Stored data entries
..............................
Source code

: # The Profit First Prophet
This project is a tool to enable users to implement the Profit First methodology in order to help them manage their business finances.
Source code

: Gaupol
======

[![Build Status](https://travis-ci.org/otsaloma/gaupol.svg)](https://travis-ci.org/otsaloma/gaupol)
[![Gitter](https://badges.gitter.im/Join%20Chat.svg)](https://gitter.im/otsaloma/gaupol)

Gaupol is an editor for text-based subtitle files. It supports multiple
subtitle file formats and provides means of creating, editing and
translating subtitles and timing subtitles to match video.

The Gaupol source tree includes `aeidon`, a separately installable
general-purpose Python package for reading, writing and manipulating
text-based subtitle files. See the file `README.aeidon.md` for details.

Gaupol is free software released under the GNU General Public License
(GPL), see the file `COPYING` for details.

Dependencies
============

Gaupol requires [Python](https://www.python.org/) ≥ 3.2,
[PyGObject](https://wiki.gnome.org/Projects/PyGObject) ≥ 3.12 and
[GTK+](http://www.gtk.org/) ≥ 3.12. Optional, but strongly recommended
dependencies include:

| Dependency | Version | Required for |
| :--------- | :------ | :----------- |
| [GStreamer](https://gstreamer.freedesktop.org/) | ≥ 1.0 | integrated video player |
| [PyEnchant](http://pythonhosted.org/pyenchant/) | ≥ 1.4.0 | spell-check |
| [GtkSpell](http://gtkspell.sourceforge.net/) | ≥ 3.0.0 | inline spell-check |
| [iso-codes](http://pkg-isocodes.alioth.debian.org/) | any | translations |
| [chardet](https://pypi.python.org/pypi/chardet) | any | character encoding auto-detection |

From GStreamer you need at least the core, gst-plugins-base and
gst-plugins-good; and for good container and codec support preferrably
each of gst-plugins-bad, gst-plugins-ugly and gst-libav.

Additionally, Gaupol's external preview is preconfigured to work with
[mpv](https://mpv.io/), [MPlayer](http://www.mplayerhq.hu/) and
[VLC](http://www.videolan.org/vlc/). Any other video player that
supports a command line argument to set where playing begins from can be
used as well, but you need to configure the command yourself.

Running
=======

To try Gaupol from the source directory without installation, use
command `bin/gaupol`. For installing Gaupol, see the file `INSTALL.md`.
..............................
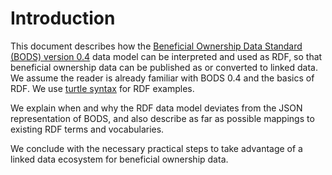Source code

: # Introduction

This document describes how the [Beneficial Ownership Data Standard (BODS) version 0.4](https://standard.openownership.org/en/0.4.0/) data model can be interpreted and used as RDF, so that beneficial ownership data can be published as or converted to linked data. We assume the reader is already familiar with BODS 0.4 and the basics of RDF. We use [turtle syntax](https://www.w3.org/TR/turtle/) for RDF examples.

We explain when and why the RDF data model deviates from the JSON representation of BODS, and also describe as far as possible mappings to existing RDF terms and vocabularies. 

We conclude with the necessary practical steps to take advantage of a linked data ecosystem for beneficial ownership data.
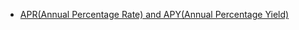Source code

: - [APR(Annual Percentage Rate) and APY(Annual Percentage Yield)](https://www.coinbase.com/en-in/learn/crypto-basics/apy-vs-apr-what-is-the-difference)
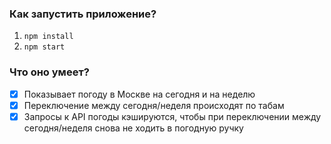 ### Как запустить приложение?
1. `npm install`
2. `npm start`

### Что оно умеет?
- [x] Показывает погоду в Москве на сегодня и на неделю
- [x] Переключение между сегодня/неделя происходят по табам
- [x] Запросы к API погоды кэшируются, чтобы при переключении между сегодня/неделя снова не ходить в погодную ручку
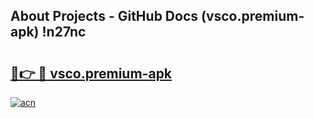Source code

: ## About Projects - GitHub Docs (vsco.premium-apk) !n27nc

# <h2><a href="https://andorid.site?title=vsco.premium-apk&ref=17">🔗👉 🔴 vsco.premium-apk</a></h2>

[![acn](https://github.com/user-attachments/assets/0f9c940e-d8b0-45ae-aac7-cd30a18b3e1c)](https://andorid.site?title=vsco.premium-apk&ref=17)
..............................
=== About this task ===
Would you print exactly, and only, the lines of the data above from the line with "used as well, but" through the line with "installing Gaupol, see", inclusive?

=== Response to this task ===
used as well, but you need to configure the command yourself.

Running
=======

To try Gaupol from the source directory without installation, use
command `bin/gaupol`. For installing Gaupol, see the file `INSTALL.md`.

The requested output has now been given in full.